_What to produce_: Copy the entries exactly. Their pictures do not belong in the copy.

_Document images with source code_:
#####

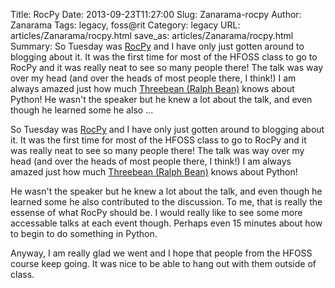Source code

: Title: RocPy
Date: 2013-09-23T11:27:00
Slug: Zanarama-rocpy
Author: Zanarama
Tags: legacy, foss@rit
Category: legacy
URL: articles/Zanarama/rocpy.html
save_as: articles/Zanarama/rocpy.html
Summary: So Tuesday was [RocPy](http://www.rocpy.org/) and I have only just gotten around to blogging about it. It was the first time for most of the HFOSS class to go to RocPy and it was really neat to see so many people there! The talk was way over my head (and over the heads of most people there, I think!) I am always amazed just how much [Threebean (Ralph Bean)](http://threebean.org/) knows about Python!  He wasn't the speaker but he knew a lot about the talk, and even though he learned some he also  ... 

So Tuesday was [RocPy](http://www.rocpy.org/) and I have only just gotten
around to blogging about it. It was the first time for most of the HFOSS class
to go to RocPy and it was really neat to see so many people there! The talk
was way over my head (and over the heads of most people there, I think!) I am
always amazed just how much [Threebean (Ralph Bean)](http://threebean.org/)
knows about Python!

He wasn't the speaker but he knew a lot about the talk, and even though he
learned some he also contributed to the discussion. To me, that is really the
essense of what RocPy should be. I would really like to see some more
accessable talks at each event though. Perhaps even 15 minutes about how to
begin to do something in Python.

Anyway, I am really glad we went and I hope that people from the HFOSS course
keep going. It was nice to be able to hang out with them outside of class.

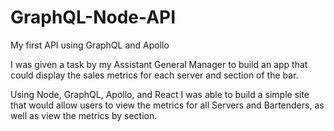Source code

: # GraphQL-Node-API
My first API using GraphQL and Apollo

I was given a task by my Assistant General Manager to build an app that could display
the sales metrics for each server and section of the bar.

Using Node, GraphQL, Apollo, and React I was able to build a simple site that would allow users to view the
metrics for all Servers and Bartenders, as well as view the metrics by section.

#####

_Response for this exercise_:
Source code

: Title: RocPy
Date: 2013-09-23T11:27:00
Slug: Zanarama-rocpy
Author: Zanarama
Tags: legacy, foss@rit
Category: legacy
URL: articles/Zanarama/rocpy.html
save_as: articles/Zanarama/rocpy.html
Summary: So Tuesday was [RocPy](http://www.rocpy.org/) and I have only just gotten around to blogging about it. It was the first time for most of the HFOSS class to go to RocPy and it was really neat to see so many people there! The talk was way over my head (and over the heads of most people there, I think!) I am always amazed just how much [Threebean (Ralph Bean)](http://threebean.org/) knows about Python!  He wasn't the speaker but he knew a lot about the talk, and even though he learned some he also  ... 

So Tuesday was [RocPy](http://www.rocpy.org/) and I have only just gotten
around to blogging about it. It was the first time for most of the HFOSS class
to go to RocPy and it was really neat to see so many people there! The talk
was way over my head (and over the heads of most people there, I think!) I am
always amazed just how much [Threebean (Ralph Bean)](http://threebean.org/)
knows about Python!

He wasn't the speaker but he knew a lot about the talk, and even though he
learned some he also contributed to the discussion. To me, that is really the
essense of what RocPy should be. I would really like to see some more
accessable talks at each event though. Perhaps even 15 minutes about how to
begin to do something in Python.

Anyway, I am really glad we went and I hope that people from the HFOSS course
keep going. It was nice to be able to hang out with them outside of class.

Source code

: # GraphQL-Node-API
My first API using GraphQL and Apollo

I was given a task by my Assistant General Manager to build an app that could display
the sales metrics for each server and section of the bar.

Using Node, GraphQL, Apollo, and React I was able to build a simple site that would allow users to view the
metrics for all Servers and Bartenders, as well as view the metrics by section.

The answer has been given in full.